The story is quite simple and speaks to a bond many of us can relate too, however, we don’t have a car that is a Transformer. The story is very engaging thanks to Christina Hodson’s well-thought out and emotional script, which gives our main protagonist Charlie (Hailee Steinfeld) and Bumblebee depth and character arcs that allows us to get invested in their friendship. Once the audience has that bond with Charlie and Bumblebee the subsequent action that threatens their relationship feels real and intense.
Bumblebee is a coming-of-age story for both Charlie and Bumblebee as they are both coming into their own, discovering their place in this world while finding a powerful friendship between them. Their encounter comes at a time where both need someone to lean on and trust. Charlie is moving on from past trauma and Bee is a fallen soldier, who is lost and vulnerable. Together they find their purpose and Bee can become the fearless soldier he once was and a hero. Unlike, Michael Bay’s entries to the franchise, Knight’s relies on emotion and powerful performances from its leads.
Academy-award nominee Hailee Steinfeld gives an emotional and nuanced performance, similar to her role in Edge of Seventeen. As the movie progresses she continues to nail the emotional punches and make us feel for Charlie and her situation.
While Steinfeld is able to bring great depth and emotion to the story, it is our titular character that truly shines! Thanks to Knights background in animation Bumblebee is made to feel like a real person, with genuine emotions and character. The tradition of having Bumblebee not speak is used cleverly in the film as the character is able to emote so much more just through his eyes. Without saying anything, we know exactly how he feels and what he thinks. There is a childlike playfulness to Bumblebee; some could make the comparison to a lost puppy. He is in a lot of ways just like the Iron Giant from Brad Bird’s cult favorite animated film. Charlie is the Hogarth stand-in, teaching her own Iron Giant everything she can about herself and life on Earth; which makes for some great comedic moments.

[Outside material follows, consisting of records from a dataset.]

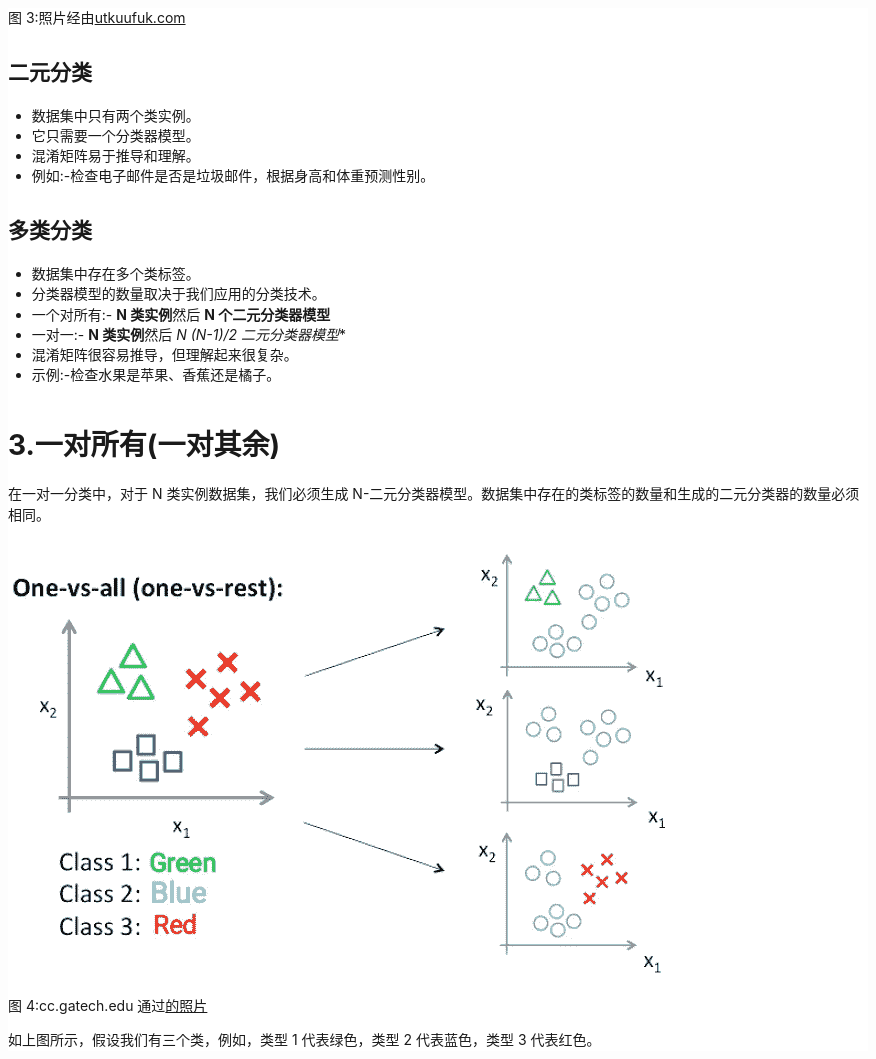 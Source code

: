 图 3:照片经由[utkuufuk.com](https://utkuufuk.com/2018/06/03/one-vs-all-classification/)

## 二元分类

*   数据集中只有两个类实例。
*   它只需要一个分类器模型。
*   混淆矩阵易于推导和理解。
*   例如:-检查电子邮件是否是垃圾邮件，根据身高和体重预测性别。

## 多类分类

*   数据集中存在多个类标签。
*   分类器模型的数量取决于我们应用的分类技术。
*   一个对所有:- **N 类实例**然后 **N 个二元分类器模型**
*   一对一:- **N 类实例**然后 **N* (N-1)/2 二元分类器模型**
*   混淆矩阵很容易推导，但理解起来很复杂。
*   示例:-检查水果是苹果、香蕉还是橘子。

# 3.一对所有(一对其余)

在一对一分类中，对于 N 类实例数据集，我们必须生成 N-二元分类器模型。数据集中存在的类标签的数量和生成的二元分类器的数量必须相同。

![](img/859f414460b90d4205e74755f9f1f7e0.png)

图 4:cc.gatech.edu 通过[的照片](https://www.cc.gatech.edu/classes/AY2016/cs4476_fall/results/proj4/html/jnanda3/index.html)

如上图所示，假设我们有三个类，例如，类型 1 代表绿色，类型 2 代表蓝色，类型 3 代表红色。
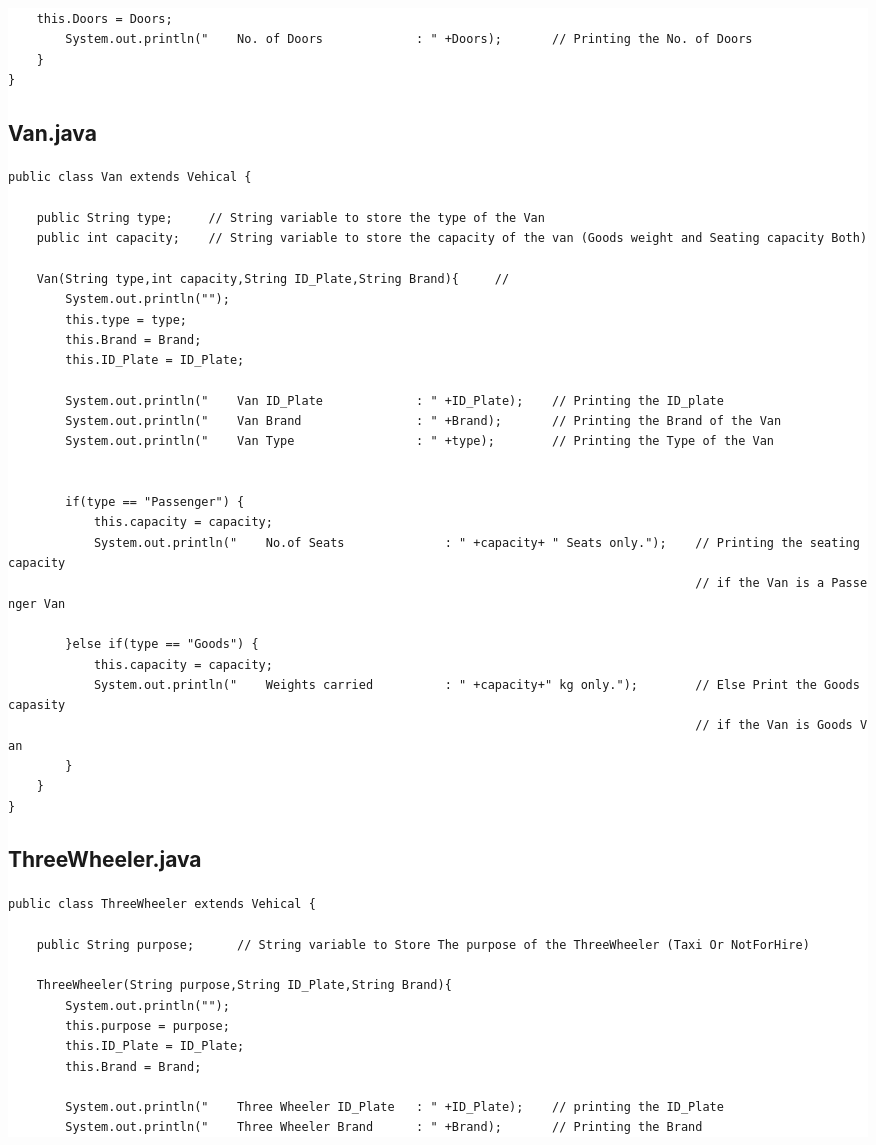 		this.Doors = Doors;
    		System.out.println("	No. of Doors             : " +Doors);		// Printing the No. of Doors
		}
	}

## Van.java

	public class Van extends Vehical {
	
		public String type;		// String variable to store the type of the Van
		public int capacity;	// String variable to store the capacity of the van (Goods weight and Seating capacity Both)
	
		Van(String type,int capacity,String ID_Plate,String Brand){		// 
			System.out.println("");
			this.type = type;
			this.Brand = Brand;
			this.ID_Plate = ID_Plate;
		
			System.out.println("	Van ID_Plate             : " +ID_Plate);	// Printing the ID_plate
			System.out.println("	Van Brand                : " +Brand);		// Printing the Brand of the Van
			System.out.println("	Van Type                 : " +type);		// Printing the Type of the Van
	

			if(type == "Passenger") {
				this.capacity = capacity;
				System.out.println("	No.of Seats              : " +capacity+ " Seats only."); 	// Printing the seating capacity 
																									// if the Van is a Passenger Van
				
			}else if(type == "Goods") {
				this.capacity = capacity;
				System.out.println("	Weights carried          : " +capacity+" kg only.");		// Else Print the Goods capasity 
																									// if the Van is Goods Van
			}
		}
	}

## ThreeWheeler.java

	public class ThreeWheeler extends Vehical {
	
		public String purpose;		// String variable to Store The purpose of the ThreeWheeler (Taxi Or NotForHire)
	
		ThreeWheeler(String purpose,String ID_Plate,String Brand){
			System.out.println("");
			this.purpose = purpose;
			this.ID_Plate = ID_Plate;
			this.Brand = Brand;
		
			System.out.println("	Three Wheeler ID_Plate   : " +ID_Plate);	// printing the ID_Plate
			System.out.println("	Three Wheeler Brand      : " +Brand);		// Printing the Brand
	
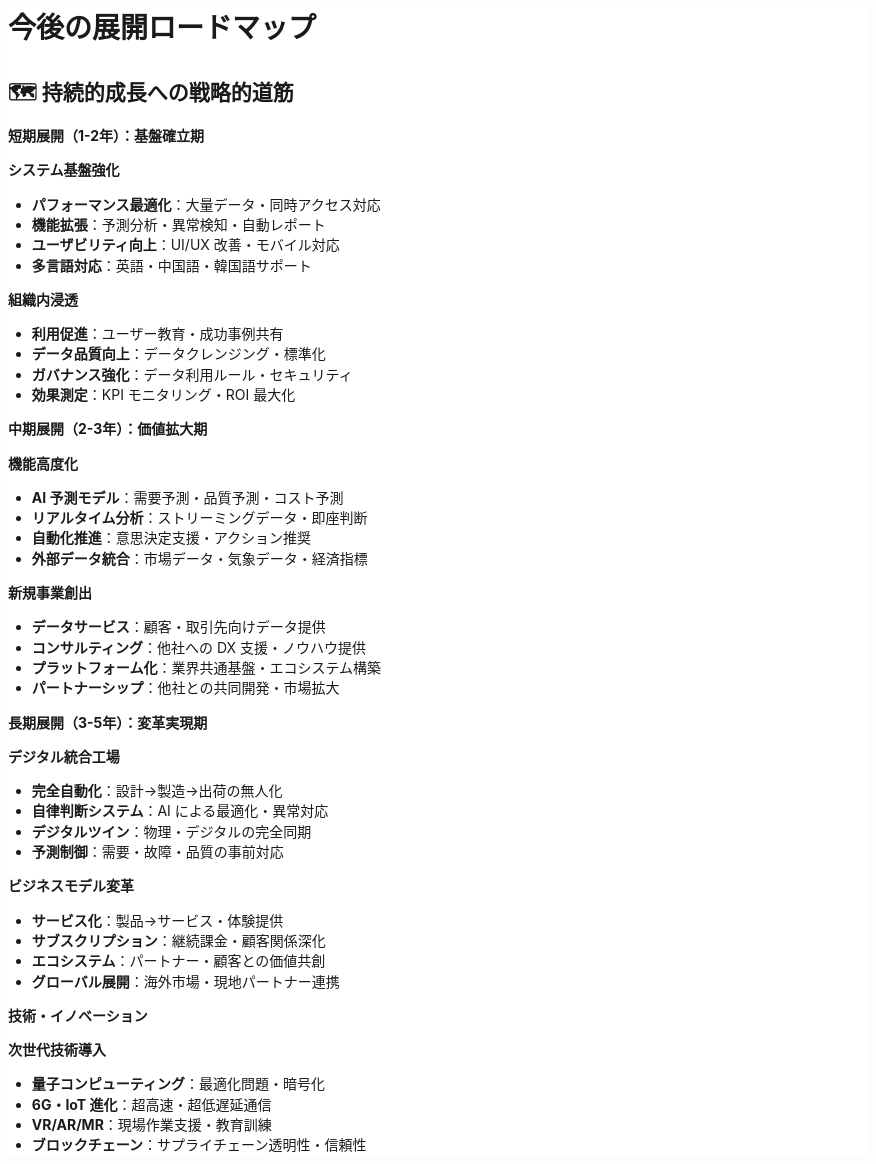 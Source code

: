 


# 今後の展開ロードマップ

## 🗺️ 持続的成長への戦略的道筋

**短期展開（1-2年）：基盤確立期**

**システム基盤強化**
- **パフォーマンス最適化**：大量データ・同時アクセス対応
- **機能拡張**：予測分析・異常検知・自動レポート
- **ユーザビリティ向上**：UI/UX 改善・モバイル対応
- **多言語対応**：英語・中国語・韓国語サポート

**組織内浸透**
- **利用促進**：ユーザー教育・成功事例共有
- **データ品質向上**：データクレンジング・標準化
- **ガバナンス強化**：データ利用ルール・セキュリティ
- **効果測定**：KPI モニタリング・ROI 最大化

**中期展開（2-3年）：価値拡大期**

**機能高度化**
- **AI 予測モデル**：需要予測・品質予測・コスト予測
- **リアルタイム分析**：ストリーミングデータ・即座判断
- **自動化推進**：意思決定支援・アクション推奨
- **外部データ統合**：市場データ・気象データ・経済指標

**新規事業創出**
- **データサービス**：顧客・取引先向けデータ提供
- **コンサルティング**：他社への DX 支援・ノウハウ提供
- **プラットフォーム化**：業界共通基盤・エコシステム構築
- **パートナーシップ**：他社との共同開発・市場拡大

**長期展開（3-5年）：変革実現期**

**デジタル統合工場**
- **完全自動化**：設計→製造→出荷の無人化
- **自律判断システム**：AI による最適化・異常対応
- **デジタルツイン**：物理・デジタルの完全同期
- **予測制御**：需要・故障・品質の事前対応

**ビジネスモデル変革**
- **サービス化**：製品→サービス・体験提供
- **サブスクリプション**：継続課金・顧客関係深化
- **エコシステム**：パートナー・顧客との価値共創
- **グローバル展開**：海外市場・現地パートナー連携

**技術・イノベーション**

**次世代技術導入**
- **量子コンピューティング**：最適化問題・暗号化
- **6G・IoT 進化**：超高速・超低遅延通信
- **VR/AR/MR**：現場作業支援・教育訓練
- **ブロックチェーン**：サプライチェーン透明性・信頼性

The comedy is quite delightful and every character has a chance to show off their comedic chops. There is a joke on how the name ‘Decepticons’ is already a red flag, which encapsulates the type of fourth-wall breaking comedy of the movie. Fans of the animated series and movie will certainly love having a chance to laugh at the silly things that made Transformers so memorable.
The standout comedic performance comes from John Cena who plays Jack Burns, an Agent of Sector 7. He creates a nice balance with his stoicism and comedic line delivery. The same can be said with Memo (Jorge Lendeborg Jr.) Charlie’s geeky friend who has a huge crush on her. He never once acts annoying and becomes part of the emotional journey.
As for the poorly named Decepticons, Shatter (Angela Bassett) and Dropkick (Justin Theroux) are the primary antagonists chasing after Bumblebee. The three of them remain to be the only vital Transformers in the film. Shatter and Dropkick are the closest in resembling the designs from the previous films, which makes them terrifying to look at when compared to the softer Bumblebee design. The menace from the Decepticons come from Bassets voice performance which truly captures the frightening nature of these beings. Meanwhile, Theroux’s Dropkick offers more of a comedic relief by constantly wanting to kill someone.
The action is very enjoyable, especially if you’re a fan of the G1 Transformers The presentation of the action is very clear. You can see what’s happening and a large part of that is courtesy of the cleaner redesign of the Transformers. The Decepticons are finally given their own color palette which allows us to differentiate who’s who. With Bumblebee being considerably smaller to other Transformers, his movements feel fluid as he jumps, evades, and attacks the antagonists. Admittedly, there isn’t a lot of action, but what we do get is sure to leave an impact.
For the first time in a long time, I am excited to see where the Transformers franchises go to next!
Bumblebee rides into theaters everywhere December 21st.